Aber während ich in Gedanken die Fehler der Vergangenheit berichtige, zündet sie eine zweite Bombe.
„Ehe ist scheiße", sagt Amelie und öffnet eine neue Flasche Wein. Sie sagt es ruhig, ohne jede Bitterkeit. Nicht sarkastisch, nicht wütend, ganz nüchtern, so als würde sie sagen: Das Wetter ist heute wirklich schlecht.
„Weißt du, am Anfang denkst du, das wird schon, sagt sie müde. „Aber es wird nicht.
Ihr Mann und die Tochter sind in Süddeutschland. Von ihm kenne ich nur die Sportwagen- und Motoryachtzeitschriften, die im Wohnzimmer liegen. Von der Tochter ein Bild, das ein blondes, blauäugiges Abbild ihrer schönen Mutter ist. Ich war immer davon ausgegangen, dass das Leben an mir vorbeigegangen ist. Das richtige Leben ist nun mal: Ehepartner, Kinder. Doch nun hat Amelie mit drei Worten alle Hoffnung auf ein erfülltes, glückliches Leben zertrümmert, und zwar für alle Menschen: Ehe ist scheiße. Der junge Kierkegaard hatte es gesagt. Heirate, du wirst es bereuen. Heirate nicht, du wirst es bereuen. Entweder du heiratest, oder du heiratest nicht, du bereust beides.
Ich sehe, wie junge Bengel mich auf der Straße beim Vorübergehen mustern, mit einer Mischung aus Abscheu und Faszination. Ein Fünfzigjähriger mit schwarzer Hornbrille und Schiebermütze. Ich weiß, was sie denken: So ein alter Spießer werde ich niemals werden! Es ist das, was auch ich in ihrem Alter dachte. (Nein, das stimmt nicht ganz. Ich war schon immer ein alter Spießer. Schon als ich jung war.)

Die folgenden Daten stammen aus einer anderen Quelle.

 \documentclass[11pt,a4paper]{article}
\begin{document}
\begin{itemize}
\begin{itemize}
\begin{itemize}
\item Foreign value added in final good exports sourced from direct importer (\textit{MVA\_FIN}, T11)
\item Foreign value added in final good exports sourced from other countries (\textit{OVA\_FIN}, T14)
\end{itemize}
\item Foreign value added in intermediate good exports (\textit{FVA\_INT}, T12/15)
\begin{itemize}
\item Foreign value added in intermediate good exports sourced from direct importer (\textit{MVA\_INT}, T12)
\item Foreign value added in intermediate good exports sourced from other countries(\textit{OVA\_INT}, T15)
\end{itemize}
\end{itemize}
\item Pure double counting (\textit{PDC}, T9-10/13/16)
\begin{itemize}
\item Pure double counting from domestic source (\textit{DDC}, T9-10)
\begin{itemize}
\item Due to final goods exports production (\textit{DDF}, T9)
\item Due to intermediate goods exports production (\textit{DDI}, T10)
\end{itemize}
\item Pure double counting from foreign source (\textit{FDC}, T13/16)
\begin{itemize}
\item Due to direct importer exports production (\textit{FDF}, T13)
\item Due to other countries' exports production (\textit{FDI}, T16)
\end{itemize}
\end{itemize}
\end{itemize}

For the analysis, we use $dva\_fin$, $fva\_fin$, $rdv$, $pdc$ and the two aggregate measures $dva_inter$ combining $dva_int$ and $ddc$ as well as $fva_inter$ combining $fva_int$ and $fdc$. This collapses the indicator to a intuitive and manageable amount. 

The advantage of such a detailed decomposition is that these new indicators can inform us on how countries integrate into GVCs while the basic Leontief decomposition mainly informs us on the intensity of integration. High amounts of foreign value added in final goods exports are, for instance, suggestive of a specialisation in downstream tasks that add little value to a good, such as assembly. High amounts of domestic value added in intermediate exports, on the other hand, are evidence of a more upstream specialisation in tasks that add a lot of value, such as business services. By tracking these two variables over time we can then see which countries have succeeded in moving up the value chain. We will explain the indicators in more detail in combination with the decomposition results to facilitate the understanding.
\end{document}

Neulich telefonierte ich mit einer Studienfreundin. Sie erzählte, ich hätte vor Jahren etwas sehr Weises gesagt: Das Leben wird nicht besser, nur anders. Das machte mich wütend. So ein dummes Zeug soll ich einmal gesagt haben?
Wie alle traurigen Menschen lache ich viel. In diesem Buch sollte es ursprünglich ein Kapitel mit dem Titel „Mein Leporello geben. Leporello heißt der Diener in Mozarts Oper „Don Giovanni
. Seine Aufgabe ist es, über die Liebschaften seines Herrn Buch zu führen. Zu diesem Zweck notiert er die Namen der Frauen in ein Album, das sich auseinanderfalten lässt wie eine Ziehharmonika. Solche Bilderalben werden bis heute Leporello genannt. Mein Leporello sollte nun meine gescheiterten Liebschaften (alle fünf!) auflisten. Aber ich habe schnell gemerkt, dass dies nicht funktioniert. Warum?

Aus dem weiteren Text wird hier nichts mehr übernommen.